**Records supplied**
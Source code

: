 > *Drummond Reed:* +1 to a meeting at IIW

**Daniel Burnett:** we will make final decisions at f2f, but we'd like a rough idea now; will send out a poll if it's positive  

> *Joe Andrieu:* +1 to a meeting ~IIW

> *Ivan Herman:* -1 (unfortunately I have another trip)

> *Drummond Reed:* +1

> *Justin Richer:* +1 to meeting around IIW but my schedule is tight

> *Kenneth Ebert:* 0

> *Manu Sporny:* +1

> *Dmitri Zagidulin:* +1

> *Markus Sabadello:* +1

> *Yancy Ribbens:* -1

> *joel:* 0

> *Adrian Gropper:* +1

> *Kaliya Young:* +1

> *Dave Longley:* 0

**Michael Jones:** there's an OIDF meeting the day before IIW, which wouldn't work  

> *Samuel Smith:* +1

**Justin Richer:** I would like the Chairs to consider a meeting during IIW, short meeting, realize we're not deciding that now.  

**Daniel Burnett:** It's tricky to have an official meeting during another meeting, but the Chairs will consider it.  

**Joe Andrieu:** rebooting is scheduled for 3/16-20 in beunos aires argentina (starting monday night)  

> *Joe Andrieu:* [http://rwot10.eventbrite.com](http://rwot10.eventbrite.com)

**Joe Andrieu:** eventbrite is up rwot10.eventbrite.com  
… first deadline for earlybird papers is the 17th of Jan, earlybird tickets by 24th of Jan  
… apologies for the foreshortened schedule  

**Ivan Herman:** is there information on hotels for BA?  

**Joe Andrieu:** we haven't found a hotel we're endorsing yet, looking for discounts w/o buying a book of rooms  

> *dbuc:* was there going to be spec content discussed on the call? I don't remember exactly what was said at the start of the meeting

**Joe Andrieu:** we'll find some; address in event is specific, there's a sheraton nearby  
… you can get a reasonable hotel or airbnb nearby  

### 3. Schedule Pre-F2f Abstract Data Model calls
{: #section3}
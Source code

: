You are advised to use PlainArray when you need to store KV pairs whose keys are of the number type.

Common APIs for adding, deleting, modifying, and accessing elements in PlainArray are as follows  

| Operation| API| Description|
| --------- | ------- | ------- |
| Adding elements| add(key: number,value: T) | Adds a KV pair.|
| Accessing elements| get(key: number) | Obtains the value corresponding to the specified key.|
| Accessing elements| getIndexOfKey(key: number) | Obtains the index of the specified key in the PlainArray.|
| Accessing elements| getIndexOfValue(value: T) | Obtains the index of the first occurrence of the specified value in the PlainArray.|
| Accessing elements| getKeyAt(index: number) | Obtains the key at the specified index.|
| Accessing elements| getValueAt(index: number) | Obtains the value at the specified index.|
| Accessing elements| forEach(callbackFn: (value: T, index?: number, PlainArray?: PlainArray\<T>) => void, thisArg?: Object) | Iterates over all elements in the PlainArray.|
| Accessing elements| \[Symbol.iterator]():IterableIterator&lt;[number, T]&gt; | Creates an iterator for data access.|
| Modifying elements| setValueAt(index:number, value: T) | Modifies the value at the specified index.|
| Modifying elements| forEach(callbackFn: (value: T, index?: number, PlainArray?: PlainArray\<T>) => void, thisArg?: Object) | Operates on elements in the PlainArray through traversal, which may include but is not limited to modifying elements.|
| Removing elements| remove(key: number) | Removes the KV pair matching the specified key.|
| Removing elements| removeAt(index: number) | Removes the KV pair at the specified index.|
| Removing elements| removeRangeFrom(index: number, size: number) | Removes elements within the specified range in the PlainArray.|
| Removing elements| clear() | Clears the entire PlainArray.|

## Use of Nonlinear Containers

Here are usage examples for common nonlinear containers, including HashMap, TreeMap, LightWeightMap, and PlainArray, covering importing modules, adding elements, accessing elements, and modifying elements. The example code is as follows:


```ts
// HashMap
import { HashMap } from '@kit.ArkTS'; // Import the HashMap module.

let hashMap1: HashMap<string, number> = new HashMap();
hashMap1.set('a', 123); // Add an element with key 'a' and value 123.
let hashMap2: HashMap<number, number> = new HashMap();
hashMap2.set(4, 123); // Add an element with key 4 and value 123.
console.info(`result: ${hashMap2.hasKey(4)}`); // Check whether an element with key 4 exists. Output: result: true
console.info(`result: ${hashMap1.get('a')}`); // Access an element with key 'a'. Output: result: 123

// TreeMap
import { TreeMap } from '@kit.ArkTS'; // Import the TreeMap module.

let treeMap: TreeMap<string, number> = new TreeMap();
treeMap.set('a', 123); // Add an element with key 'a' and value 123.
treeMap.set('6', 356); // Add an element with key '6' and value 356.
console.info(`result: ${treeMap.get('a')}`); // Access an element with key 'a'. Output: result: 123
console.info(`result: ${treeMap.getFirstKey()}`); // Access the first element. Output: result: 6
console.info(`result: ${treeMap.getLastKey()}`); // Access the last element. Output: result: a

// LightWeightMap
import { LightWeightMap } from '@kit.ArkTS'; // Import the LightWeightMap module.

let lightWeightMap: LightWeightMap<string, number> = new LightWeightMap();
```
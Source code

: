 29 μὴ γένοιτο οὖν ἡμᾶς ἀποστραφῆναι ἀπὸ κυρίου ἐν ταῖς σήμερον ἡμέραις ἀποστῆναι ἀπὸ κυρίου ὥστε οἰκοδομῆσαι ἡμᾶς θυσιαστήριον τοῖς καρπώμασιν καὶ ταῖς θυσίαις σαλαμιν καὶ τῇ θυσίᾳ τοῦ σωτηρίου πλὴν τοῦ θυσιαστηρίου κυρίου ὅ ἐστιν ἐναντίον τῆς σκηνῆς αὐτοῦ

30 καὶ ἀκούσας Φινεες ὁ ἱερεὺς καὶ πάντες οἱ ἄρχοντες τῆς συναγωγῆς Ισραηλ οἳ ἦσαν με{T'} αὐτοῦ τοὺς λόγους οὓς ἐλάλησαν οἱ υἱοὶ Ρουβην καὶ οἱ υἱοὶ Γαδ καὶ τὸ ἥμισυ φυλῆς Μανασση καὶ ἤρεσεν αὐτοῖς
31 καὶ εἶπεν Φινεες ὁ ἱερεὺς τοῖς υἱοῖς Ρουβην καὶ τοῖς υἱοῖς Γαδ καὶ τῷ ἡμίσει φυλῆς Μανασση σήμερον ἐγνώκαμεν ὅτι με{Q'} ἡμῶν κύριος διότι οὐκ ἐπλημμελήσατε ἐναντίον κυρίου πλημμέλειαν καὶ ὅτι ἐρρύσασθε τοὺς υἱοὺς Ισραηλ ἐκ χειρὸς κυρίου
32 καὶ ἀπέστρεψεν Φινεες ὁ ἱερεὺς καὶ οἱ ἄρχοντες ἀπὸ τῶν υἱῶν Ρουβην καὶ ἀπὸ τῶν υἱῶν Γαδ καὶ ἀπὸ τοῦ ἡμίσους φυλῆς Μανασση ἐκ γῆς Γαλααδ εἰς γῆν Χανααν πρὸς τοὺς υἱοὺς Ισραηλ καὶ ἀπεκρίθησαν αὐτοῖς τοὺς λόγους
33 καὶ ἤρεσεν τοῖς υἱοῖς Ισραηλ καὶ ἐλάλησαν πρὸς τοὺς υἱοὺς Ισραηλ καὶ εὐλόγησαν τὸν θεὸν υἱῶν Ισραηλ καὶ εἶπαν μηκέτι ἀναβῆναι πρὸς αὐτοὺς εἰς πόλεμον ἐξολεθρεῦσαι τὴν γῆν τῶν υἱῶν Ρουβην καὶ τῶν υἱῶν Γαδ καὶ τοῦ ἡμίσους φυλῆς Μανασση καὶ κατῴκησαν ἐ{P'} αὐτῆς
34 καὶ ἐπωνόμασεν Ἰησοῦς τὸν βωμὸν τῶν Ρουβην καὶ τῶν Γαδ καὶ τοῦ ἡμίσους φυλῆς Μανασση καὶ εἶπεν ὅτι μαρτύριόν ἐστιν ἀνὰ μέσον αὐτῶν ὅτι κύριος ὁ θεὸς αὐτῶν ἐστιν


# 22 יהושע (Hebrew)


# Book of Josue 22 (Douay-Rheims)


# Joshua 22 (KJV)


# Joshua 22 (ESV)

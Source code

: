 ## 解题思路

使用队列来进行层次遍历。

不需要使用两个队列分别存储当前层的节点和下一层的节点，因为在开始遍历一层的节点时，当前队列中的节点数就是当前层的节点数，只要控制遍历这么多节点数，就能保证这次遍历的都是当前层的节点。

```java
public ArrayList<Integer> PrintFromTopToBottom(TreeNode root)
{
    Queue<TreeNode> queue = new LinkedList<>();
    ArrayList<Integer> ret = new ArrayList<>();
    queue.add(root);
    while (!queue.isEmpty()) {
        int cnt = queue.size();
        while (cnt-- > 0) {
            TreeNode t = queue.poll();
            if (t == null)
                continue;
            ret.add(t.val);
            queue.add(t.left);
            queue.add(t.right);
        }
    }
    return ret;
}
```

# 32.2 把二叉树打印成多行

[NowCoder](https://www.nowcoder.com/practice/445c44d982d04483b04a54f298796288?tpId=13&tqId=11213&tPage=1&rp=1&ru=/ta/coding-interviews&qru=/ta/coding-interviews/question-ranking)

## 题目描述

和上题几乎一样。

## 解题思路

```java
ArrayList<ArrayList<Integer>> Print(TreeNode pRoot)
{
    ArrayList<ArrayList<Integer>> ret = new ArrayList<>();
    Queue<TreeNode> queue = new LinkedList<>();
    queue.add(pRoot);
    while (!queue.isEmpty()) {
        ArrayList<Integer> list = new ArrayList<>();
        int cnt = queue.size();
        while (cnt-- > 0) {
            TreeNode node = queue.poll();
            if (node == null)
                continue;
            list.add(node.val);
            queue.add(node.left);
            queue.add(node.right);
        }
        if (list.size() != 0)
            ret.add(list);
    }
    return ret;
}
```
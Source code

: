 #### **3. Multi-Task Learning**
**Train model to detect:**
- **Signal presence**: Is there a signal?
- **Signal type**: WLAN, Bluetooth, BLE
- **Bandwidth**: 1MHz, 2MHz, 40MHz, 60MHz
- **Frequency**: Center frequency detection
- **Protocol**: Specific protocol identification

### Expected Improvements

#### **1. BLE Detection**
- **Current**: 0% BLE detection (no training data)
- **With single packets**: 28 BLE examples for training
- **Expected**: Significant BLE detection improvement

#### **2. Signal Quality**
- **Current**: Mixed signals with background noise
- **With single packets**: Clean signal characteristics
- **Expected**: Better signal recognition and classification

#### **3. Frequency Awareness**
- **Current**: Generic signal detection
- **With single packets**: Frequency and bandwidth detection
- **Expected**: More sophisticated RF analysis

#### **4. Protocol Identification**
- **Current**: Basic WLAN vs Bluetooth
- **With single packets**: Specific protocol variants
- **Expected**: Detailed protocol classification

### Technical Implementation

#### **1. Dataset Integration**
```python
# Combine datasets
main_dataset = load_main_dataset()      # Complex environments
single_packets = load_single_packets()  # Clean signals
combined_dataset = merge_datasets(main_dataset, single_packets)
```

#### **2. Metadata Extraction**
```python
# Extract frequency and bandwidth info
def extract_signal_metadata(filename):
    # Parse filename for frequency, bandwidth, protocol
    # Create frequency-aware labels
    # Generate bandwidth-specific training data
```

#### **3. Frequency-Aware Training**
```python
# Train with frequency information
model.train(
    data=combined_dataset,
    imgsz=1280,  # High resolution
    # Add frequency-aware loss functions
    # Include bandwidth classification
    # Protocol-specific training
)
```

**What is expected**
From the material above, copy every line where the word "Justin" is found.

**Written solution**
> *Justin Richer:* +1 to meeting around IIW but my schedule is tight
**Justin Richer:** I would like the Chairs to consider a meeting during IIW, short meeting, realize we're not deciding that now.  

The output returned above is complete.